-- WHAT IS REQUIRED --
Among the entries below, count the lines where the string "stored" occurs, and give only the number.

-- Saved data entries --

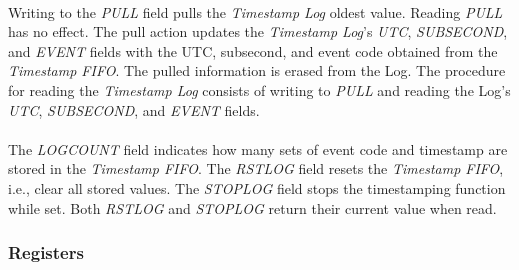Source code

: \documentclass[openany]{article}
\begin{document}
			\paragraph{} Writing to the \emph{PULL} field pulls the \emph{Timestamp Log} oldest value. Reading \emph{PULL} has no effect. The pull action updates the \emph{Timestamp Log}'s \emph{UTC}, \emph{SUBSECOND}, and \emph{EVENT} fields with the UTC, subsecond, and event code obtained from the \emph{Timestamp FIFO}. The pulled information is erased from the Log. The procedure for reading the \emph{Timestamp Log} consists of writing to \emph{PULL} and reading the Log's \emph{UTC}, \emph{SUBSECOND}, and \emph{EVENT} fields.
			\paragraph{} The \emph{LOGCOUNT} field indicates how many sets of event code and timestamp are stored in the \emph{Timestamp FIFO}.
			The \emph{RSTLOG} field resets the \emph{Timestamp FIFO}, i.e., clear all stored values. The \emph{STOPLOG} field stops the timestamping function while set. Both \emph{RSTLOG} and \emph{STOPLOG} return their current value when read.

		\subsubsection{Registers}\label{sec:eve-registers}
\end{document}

...

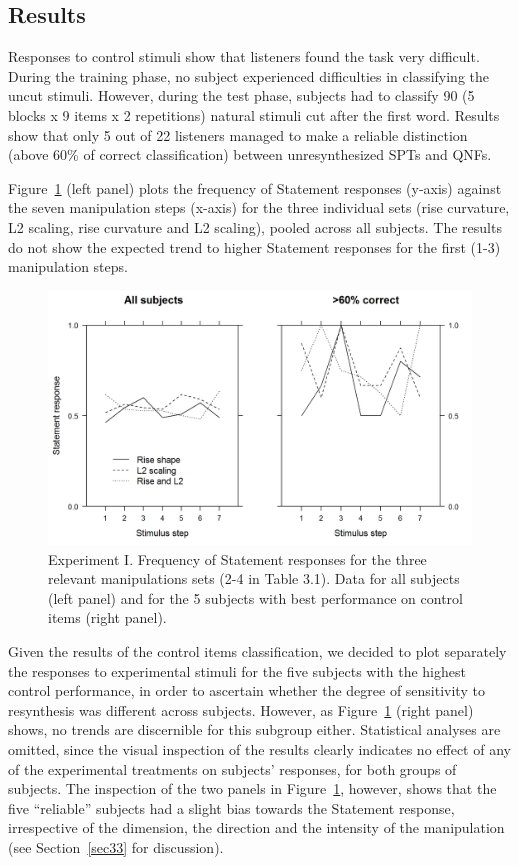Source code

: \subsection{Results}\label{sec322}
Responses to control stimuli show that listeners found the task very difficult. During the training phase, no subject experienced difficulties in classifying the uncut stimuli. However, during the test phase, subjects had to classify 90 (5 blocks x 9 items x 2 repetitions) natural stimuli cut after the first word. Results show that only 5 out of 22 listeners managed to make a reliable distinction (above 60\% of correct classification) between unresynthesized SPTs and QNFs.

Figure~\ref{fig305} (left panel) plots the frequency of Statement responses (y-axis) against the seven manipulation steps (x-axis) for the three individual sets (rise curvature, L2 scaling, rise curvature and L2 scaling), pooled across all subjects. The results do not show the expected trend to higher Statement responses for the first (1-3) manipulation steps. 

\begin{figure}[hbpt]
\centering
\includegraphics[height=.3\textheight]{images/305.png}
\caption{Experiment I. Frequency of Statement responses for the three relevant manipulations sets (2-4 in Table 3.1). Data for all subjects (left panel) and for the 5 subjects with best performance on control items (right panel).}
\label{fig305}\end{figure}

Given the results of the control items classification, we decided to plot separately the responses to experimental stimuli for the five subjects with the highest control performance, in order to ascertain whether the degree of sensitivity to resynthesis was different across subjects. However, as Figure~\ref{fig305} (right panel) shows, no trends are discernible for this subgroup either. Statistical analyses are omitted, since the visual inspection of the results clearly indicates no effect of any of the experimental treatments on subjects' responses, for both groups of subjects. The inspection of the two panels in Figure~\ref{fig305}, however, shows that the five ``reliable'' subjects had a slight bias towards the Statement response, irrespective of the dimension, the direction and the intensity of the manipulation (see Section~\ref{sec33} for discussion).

-- WRITTEN SOLUTION --
2